As the Vietnam war was raging, and the draft was on, the male students especially were anxious about the possibility of experiencing that event “up close and personal.” Frank neither encouraged nor discouraged joining the military. But he counseled them not to use college as an excuse, as a “way out” to avoid the draft, or moving to Canada as a way to escape involvement. “Only if you would do that, anyway,” Frank said. “Don’t go to college or Canada just to avoid being conscripted. Be honest. Stand up and face the music. Do your duty or follow your conscience, but don’t flake out.”
As a result of Frank’s “extravagant theories,” as some termed them, he was again fired from his job, after just a few years. The high school did not appreciate, in particular, that Frank was advising some of the students against college (that’s how they viewed it, anyway). The reason for their antipathy towards his viewpoint on the subject was that they felt the more of their graduates went on to college, the better it made the school look. The statement which brought the most heat down on Frank was when he told the students—which was, of course, spread around—to consider why colleges and universities wanted them to attend their institutions, the implication being—and strongly implied—that money was involved. One of Frank’s favorite sayings was, “Follow the money trail.” Those institutions of higher learning were, after all, businesses, not charitable organizations; they’re in it to make money the same as any other business, Frank told his students.

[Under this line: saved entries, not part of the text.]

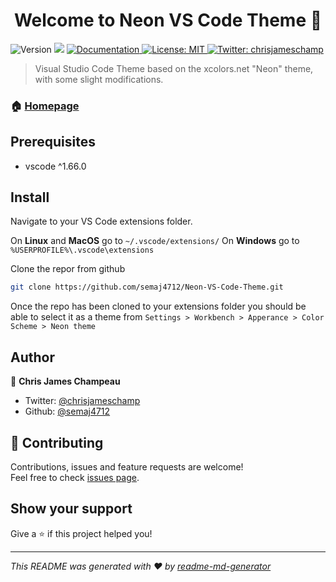 <h1 align="center">Welcome to Neon VS Code Theme 👋</h1>
<p>
  <img alt="Version" src="https://img.shields.io/badge/version-0.0.1-blue.svg?cacheSeconds=2592000" />
  <img src="https://img.shields.io/badge/vscode-%5E1.66.0-blue.svg" />
  <a href="https://github.com/semaj4712/Neon-VS-Code-Theme#readme" target="_blank">
    <img alt="Documentation" src="https://img.shields.io/badge/documentation-yes-brightgreen.svg" />
  </a>
  <a href="#" target="_blank">
    <img alt="License: MIT" src="https://img.shields.io/badge/License-MIT-yellow.svg" />
  </a>
  <a href="https://twitter.com/chrisjameschamp" target="_blank">
    <img alt="Twitter: chrisjameschamp" src="https://img.shields.io/twitter/follow/chrisjameschamp.svg?style=social" />
  </a>
</p>

> Visual Studio Code Theme based on the xcolors.net &#34;Neon&#34; theme, with some slight modifications.

### 🏠 [Homepage](https://github.com/semaj4712/Neon-VS-Code-Theme)

## Prerequisites

- vscode ^1.66.0

## Install

Navigate to your VS Code extensions folder.

On **Linux** and **MacOS** go to `~/.vscode/extensions/`
On **Windows** go to `%USERPROFILE%\.vscode\extensions`

Clone the repor from github

```sh
git clone https://github.com/semaj4712/Neon-VS-Code-Theme.git
```

Once the repo has been cloned to your extensions folder you should be able to select it as a theme from `Settings > Workbench > Apperance > Color Scheme > Neon theme`

## Author

👤 **Chris James Champeau**

* Twitter: [@chrisjameschamp](https://twitter.com/chrisjameschamp)
* Github: [@semaj4712](https://github.com/semaj4712)

## 🤝 Contributing

Contributions, issues and feature requests are welcome!<br />Feel free to check [issues page](https://github.com/semaj4712/Neon-VS-Code-Theme/issues). 

## Show your support

Give a ⭐️ if this project helped you!

***
_This README was generated with ❤️ by [readme-md-generator](https://github.com/kefranabg/readme-md-generator)_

Again, Frank was not against college for everyone. What he was saying was that it may or may not be for you, depending on what you want to do—the type of job you want or the profession you want to take up or the branch of knowledge you want to follow. He proved he was no college-scorner by returning to Stanford himself, after he was “released” from employment at Fort Bragg High. Frank did this in order to get a law degree; his thinking was that as a lawyer he could promote social justice without having to answer to sports boosters or parents or school boards.